RECORDS FOR THE TASK:
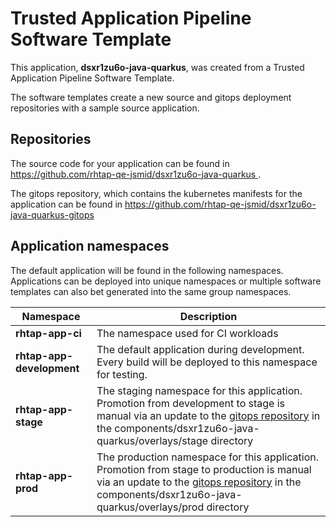 # Trusted Application Pipeline Software Template

This application, **dsxr1zu6o-java-quarkus**, was created from a Trusted Application Pipeline Software Template.

The software templates create a new source and gitops deployment repositories with a sample source application. 

## Repositories

The source code for your application can be found in [https://github.com/rhtap-qe-jsmid/dsxr1zu6o-java-quarkus ](https://github.com/rhtap-qe-jsmid/dsxr1zu6o-java-quarkus ).
 
The gitops repository, which contains the kubernetes manifests for the application can be found in 
[https://github.com/rhtap-qe-jsmid/dsxr1zu6o-java-quarkus-gitops ](https://github.com/rhtap-qe-jsmid/dsxr1zu6o-java-quarkus-gitops ) 

## Application namespaces 

The default application will be found in the following namespaces. Applications can be deployed into unique namespaces or multiple software templates can also bet generated into the same group namespaces.  

|  Namespace   |  Description   |  
| -------- | -------- |
| **rhtap-app-ci** | The namespace used for CI workloads |
| **rhtap-app-development** | The default application during development. Every build will be deployed to this namespace for testing. |
| **rhtap-app-stage** | The staging namespace for this application. Promotion from development to stage is manual via an update to the [gitops repository](https://github.com/rhtap-qe-jsmid/dsxr1zu6o-java-quarkus-gitops ) in the components/dsxr1zu6o-java-quarkus/overlays/stage directory |
| **rhtap-app-prod** | The production namespace for this application. Promotion from stage to production is manual via an update to the [gitops repository](https://github.com/rhtap-qe-jsmid/dsxr1zu6o-java-quarkus-gitops ) in the components/dsxr1zu6o-java-quarkus/overlays/prod directory |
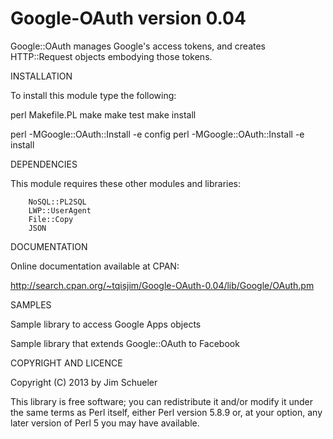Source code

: Google-OAuth version 0.04
=========================

Google::OAuth manages Google's access tokens, and creates HTTP::Request
objects embodying those tokens.

INSTALLATION

To install this module type the following:

   perl Makefile.PL
   make
   make test
   make install

   perl -MGoogle::OAuth::Install -e config
   perl -MGoogle::OAuth::Install -e install

DEPENDENCIES

This module requires these other modules and libraries:

		NoSQL::PL2SQL
		LWP::UserAgent
		File::Copy
		JSON

DOCUMENTATION

Online documentation available at CPAN:

  http://search.cpan.org/~tqisjim/Google-OAuth-0.04/lib/Google/OAuth.pm

SAMPLES

Sample library to access Google Apps objects

Sample library that extends Google::OAuth to Facebook

COPYRIGHT AND LICENCE

Copyright (C) 2013 by Jim Schueler

This library is free software; you can redistribute it and/or modify
it under the same terms as Perl itself, either Perl version 5.8.9 or,
at your option, any later version of Perl 5 you may have available.


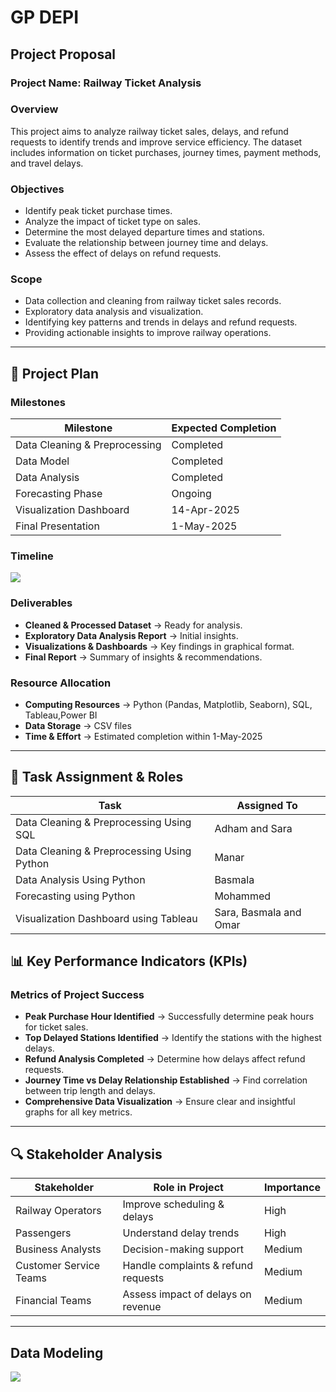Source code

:# GP DEPI
## Project Proposal
### Project Name: **Railway Ticket Analysis**
### Overview
This project aims to analyze railway ticket sales, delays, and refund requests to identify trends and improve service efficiency. The dataset includes information on ticket purchases, journey times, payment methods, and travel delays.

### Objectives
- Identify peak ticket purchase times.
- Analyze the impact of ticket type on sales.
- Determine the most delayed departure times and stations.
- Evaluate the relationship between journey time and delays.
- Assess the effect of delays on refund requests.

### Scope
- Data collection and cleaning from railway ticket sales records.
- Exploratory data analysis and visualization.
- Identifying key patterns and trends in delays and refund requests.
- Providing actionable insights to improve railway operations.

---

## 📅 Project Plan
### Milestones

| Milestone                     |Expected Completion|
|-------------------------------|------------------ |
| Data Cleaning & Preprocessing | Completed         |
| Data Model                    | Completed         |
| Data Analysis                 | Completed         |
| Forecasting Phase             | Ongoing           |
| Visualization Dashboard       | 14-Apr-2025       |
| Final Presentation            | 1-May-2025        |

### Timeline

<div>
  <img src="https://github.com/user-attachments/assets/b22d78e2-fd0c-45da-8d69-5333055fe4c9">
</div>

### Deliverables
- **Cleaned & Processed Dataset** → Ready for analysis.
- **Exploratory Data Analysis Report** → Initial insights.
- **Visualizations & Dashboards** → Key findings in graphical format.
- **Final Report** → Summary of insights & recommendations.

### Resource Allocation
- **Computing Resources** → Python (Pandas, Matplotlib, Seaborn), SQL, Tableau,Power BI
- **Data Storage** → CSV files
- **Time & Effort** → Estimated completion within 1-May-2025

---

## 📝 Task Assignment & Roles
| Task                                       | Assigned To            | 
|--------------------------------------------|------------------------|
| Data Cleaning & Preprocessing Using SQL    | Adham and Sara         |
| Data Cleaning & Preprocessing Using Python | Manar                  |  
| Data Analysis Using Python                 | Basmala                |
| Forecasting using Python                   | Mohammed               |
| Visualization Dashboard using Tableau      | Sara, Basmala and Omar |

## 📊 Key Performance Indicators (KPIs)
### Metrics of Project Success
- **Peak Purchase Hour Identified** → Successfully determine peak hours for ticket sales.
- **Top Delayed Stations Identified** → Identify the stations with the highest delays.
- **Refund Analysis Completed** → Determine how delays affect refund requests.
- **Journey Time vs Delay Relationship Established** → Find correlation between trip length and delays.
- **Comprehensive Data Visualization** → Ensure clear and insightful graphs for all key metrics.

---

## 🔍 Stakeholder Analysis
| Stakeholder           | Role in Project                        | Importance |
|-----------------------|----------------------------------------|------------|
| Railway Operators     | Improve scheduling & delays            | High       |
| Passengers            | Understand delay trends                | High       |
| Business Analysts     | Decision-making support                | Medium     |
| Customer Service Teams| Handle complaints & refund requests    | Medium     |
| Financial Teams       | Assess impact of delays on revenue     | Medium     |
---

## Data Modeling
<div>
  <img src="https://github.com/user-attachments/assets/f69ac981-c31f-47c0-b273-3f96326ae554">
</div>


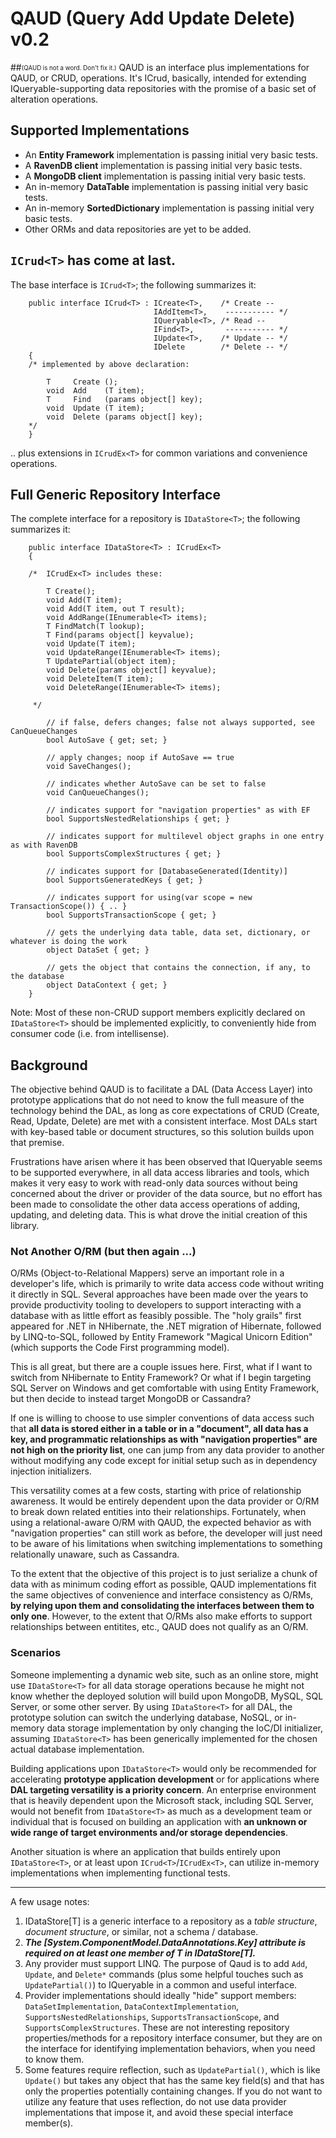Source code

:QAUD (Query Add Update Delete) v0.2
==================================
##<sub><sup>(QAUD is not a word. Don't fix it.)</sup></sub>
QAUD is an interface plus implementations for QAUD, or CRUD, operations. 
It's ICrud, basically, intended for extending IQueryable-supporting data repositories with the promise of a 
basic set of alteration operations.

## Supported Implementations 

* An **Entity Framework** implementation is passing initial very basic tests.
* A **RavenDB client** implementation is passing initial very basic tests.
* A **MongoDB client** implementation is passing initial very basic tests.
* An in-memory **DataTable** implementation is passing initial very basic tests.
* An in-memory **SortedDictionary** implementation is passing initial very basic tests.
* Other ORMs and data repositories are yet to be added.

## `ICrud<T>` has come at last.

The base interface is `ICrud<T>`; the following summarizes it:

        public interface ICrud<T> : ICreate<T>,    /* Create --
                                    IAddItem<T>,    ----------- */
                                    IQueryable<T>, /* Read --
                                    IFind<T>,       ----------- */
                                    IUpdate<T>,    /* Update -- */
                                    IDelete        /* Delete -- */
        {
        /* implemented by above declaration:

            T     Create ();
            void  Add    (T item);
            T     Find   (params object[] key);
            void  Update (T item);
            void  Delete (params object[] key);
        */
        }

.. plus extensions in `ICrudEx<T>` for common variations and convenience operations.

## Full Generic Repository Interface

The complete interface for a repository is `IDataStore<T>`; the following summarizes it:

        public interface IDataStore<T> : ICrudEx<T>
        {

        /*  ICrudEx<T> includes these:

            T Create();
            void Add(T item);
            void Add(T item, out T result);
            void AddRange(IEnumerable<T> items);
            T FindMatch(T lookup);
            T Find(params object[] keyvalue);
            void Update(T item);
            void UpdateRange(IEnumerable<T> items);
            T UpdatePartial(object item);
            void Delete(params object[] keyvalue);
            void DeleteItem(T item);
            void DeleteRange(IEnumerable<T> items);

         */

            // if false, defers changes; false not always supported, see CanQueueChanges
            bool AutoSave { get; set; }

            // apply changes; noop if AutoSave == true
            void SaveChanges();

            // indicates whether AutoSave can be set to false
            void CanQueueChanges();

            // indicates support for "navigation properties" as with EF
            bool SupportsNestedRelationships { get; } 

            // indicates support for multilevel object graphs in one entry as with RavenDB
            bool SupportsComplexStructures { get; }

            // indicates support for [DatabaseGenerated(Identity)] 
            bool SupportsGeneratedKeys { get; }

            // indicates support for using(var scope = new TransactionScope()) { .. }
            bool SupportsTransactionScope { get; }

            // gets the underlying data table, data set, dictionary, or whatever is doing the work
            object DataSet { get; }

            // gets the object that contains the connection, if any, to the database
            object DataContext { get; }
        }


Note: Most of these non-CRUD support members explicitly declared on `IDataStore<T>` should be implemented 
explicitly, to conveniently hide from consumer code (i.e. from intellisense).

## Background

The objective behind QAUD is to facilitate a DAL (Data Access Layer) into prototype applications that do not 
need to know the full measure of the technology behind the DAL, as long as core expectations of CRUD 
(Create, Read, Update, Delete) are met with a consistent interface. Most DALs start with key-based table or 
document structures, so this solution builds upon that premise.

Frustrations have arisen where it has been observed that IQueryable seems to be supported everywhere, in all
data access libraries and tools, which makes it very easy to work with read-only data sources without being
concerned about the driver or provider of the data source, but no effort has been made to consolidate the 
other data access operations of adding, updating, and deleting data. This is what drove the initial creation 
of this library.

### Not Another O/RM (but then again ...)

O/RMs (Object-to-Relational Mappers) serve an important role in a developer's life, which is primarily
to write data access code without writing it directly in SQL. Several approaches have been made over the 
years to provide productivity tooling to developers to support interacting with a database with as little
effort as feasibly possible. The "holy grails" first appeared for .NET in NHibernate, the .NET migration
of Hibernate, followed by LINQ-to-SQL, followed by Entity Framework "Magical Unicorn Edition" (which 
supports the Code First programming model).

This is all great, but there are a couple issues here. First, what if I want to switch from NHibernate to 
Entity Framework? Or what if I begin targeting SQL Server on Windows and get comfortable with using 
Entity Framework, but then decide to instead target MongoDB or Cassandra? 

If one is willing to choose to use simpler conventions of data access such that **all data is stored either
in a table or in a "document", all data has a key, and programmatic relationships as with "navigation 
properties" are not high on the priority list**, one can jump from any data provider to another without
modifying any code except for initial setup such as in dependency injection initializers. 

This versatility comes at a few costs, starting with price of relationship awareness. It would be 
entirely dependent upon the data provider or O/RM to break down related entities into their relationships. 
Fortunately, when using a relational-aware O/RM with QAUD, the expected behavior as with "navigation 
properties" can still work as before, the developer will just need to be aware of his limitations when 
switching implementations to something relationally unaware, such as Cassandra.

To the extent that the objective of this project is to just serialize a chunk of data with as minimum coding 
effort as possible, QAUD implementations fit the same objectives of convenience and interface 
consistency as O/RMs, **by relying upon them and consolidating the interfaces between them to only one**. 
However, to the extent that O/RMs also make efforts to support relationships between entitites, etc., QAUD 
does not qualify as an O/RM.

### Scenarios

Someone implementing a dynamic web site, such as an online store, might use `IDataStore<T>` for all
data storage operations because he might not know whether the deployed solution will build upon MongoDB, MySQL, 
SQL Server, or some other server. By using `IDataStore<T>` for all DAL, the prototype solution can switch the 
underlying database, NoSQL, or in-memory data storage implementation by only changing the IoC/DI initializer, 
assuming `IDataStore<T>` has been generically implemented for the chosen actual database implementation.

Building applications upon `IDataStore<T>` would only be recommended for accelerating **prototype application 
development** or for applications where **DAL targeting versatility is a priority concern**.
An enterprise environment that is heavily dependent upon the Microsoft stack, including SQL Server, would not
benefit from `IDataStore<T>` as much as a development team or individual that is focused on building an 
application with **an unknown or wide range of target environments and/or storage dependencies**.

Another situation is where an application that builds entirely upon `IDataStore<T>`, or at least upon 
`ICrud<T>`/`ICrudEx<T>`, can utilize in-memory implementations when implementing functional tests.

_____

A few usage notes:

1. IDataStore[T] is a generic interface to a repository as a *table structure*, *document structure*, or similar, not a schema / database.
2. ***The [System.ComponentModel.DataAnnotations.Key] attribute is required on at least one member of T in IDataStore[T].***
3. Any provider must support LINQ. The purpose of Qaud is to add `Add`, `Update`, and `Delete*` commands (plus some helpful touches such as `UpdatePartial()`) to IQueryable in a common and useful interface.
4. Provider implementations should ideally "hide" support members: `DataSetImplementation`, `DataContextImplementation`, `SupportsNestedRelationships`, `SupportsTransactionScope`, and `SupportsComplexStructures`. These are not interesting repository properties/methods for a repository interface consumer, but they are on the interface for identifying implementation behaviors, when you need to know them.
5. Some features require reflection, such as `UpdatePartial()`, which is like `Update()` but takes any object that has the same key field(s) and that has only the properties potentially containing changes. If you do not want to utilize any feature that uses reflection, do not use data provider implementations that impose it, and avoid these special interface member(s).

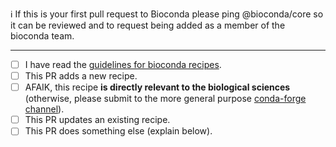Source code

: :information_source:
If this is your first pull request to Bioconda please ping @bioconda/core so it can be reviewed and to request being added as a member of the bioconda team.

----------------

* [ ] I have read the [guidelines for bioconda recipes](https://bioconda.github.io/guidelines.html).
* [ ] This PR adds a new recipe.
* [ ] AFAIK, this recipe **is directly relevant to the biological sciences** (otherwise, please submit to the more general purpose [conda-forge channel](https://conda-forge.org/docs/)).
* [ ] This PR updates an existing recipe.
* [ ] This PR does something else (explain below).
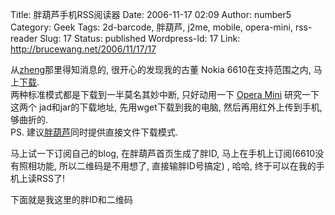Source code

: Title: 胖葫芦手机RSS阅读器
Date: 2006-11-17 02:09
Author: number5
Category: Geek
Tags: 2d-barcode, 胖葫芦, j2me, mobile, opera-mini, rss-reader
Slug: 17
Status: published
Wordpress-Id: 17
Link: http://brucewang.net/2006/11/17/17

从[zheng](http://www.klogs.org/2006/11/16/%e8%ae%a9%e4%ba%ba%e8%bd%bb%e6%9d%be%e8%b7%a8%e8%b6%8a%e6%89%8b%e6%9c%ba%e5%92%8c%e4%ba%92%e8%81%94%e7%bd%91%e7%9a%84%e8%83%96%e8%91%ab%e8%8a%a6.html)那里得知消息的,
很开心的发现我的古董 Nokia 6610在支持范围之内,
马上[下载](http://rss.modim.cn/download.htm).  
两种标准模式都是下载到一半莫名其妙中断, 只好动用一下 [Opera
Mini](http://www.opera.com/products/mobile/operamini/) 研究一下这两个
jad和jar的下载地址, 先用wget下载到我的电脑, 然后再用红外上传到手机,
够曲折的.  
PS. 建议[胖葫芦](http://rss.modim.cn)同时提供直接文件下载模式.

马上试一下订阅自己的blog, 在胖葫芦首页生成了胖ID,
马上在手机上订阅(6610没有照相功能, 所以二维码是不用想了,
直接输胖ID号搞定) , 哈哈, 终于可以在我的手机上读RSS了!

下面就是我这里的胖ID和二维码

<p>
<script type="text/javascript" src="http://rss.modim.cn/js/showBarcode.jsp?code=62000296"></script>
</p>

TASK: Going back over the entries above, copy word for word every line from the one that has "other data access" on through the one that has "If one is willing".

RESULT:
other data access operations of adding, updating, and deleting data. This is what drove the initial creation 
of this library.

### Not Another O/RM (but then again ...)

O/RMs (Object-to-Relational Mappers) serve an important role in a developer's life, which is primarily
to write data access code without writing it directly in SQL. Several approaches have been made over the 
years to provide productivity tooling to developers to support interacting with a database with as little
effort as feasibly possible. The "holy grails" first appeared for .NET in NHibernate, the .NET migration
of Hibernate, followed by LINQ-to-SQL, followed by Entity Framework "Magical Unicorn Edition" (which 
supports the Code First programming model).

This is all great, but there are a couple issues here. First, what if I want to switch from NHibernate to 
Entity Framework? Or what if I begin targeting SQL Server on Windows and get comfortable with using 
Entity Framework, but then decide to instead target MongoDB or Cassandra? 

If one is willing to choose to use simpler conventions of data access such that **all data is stored either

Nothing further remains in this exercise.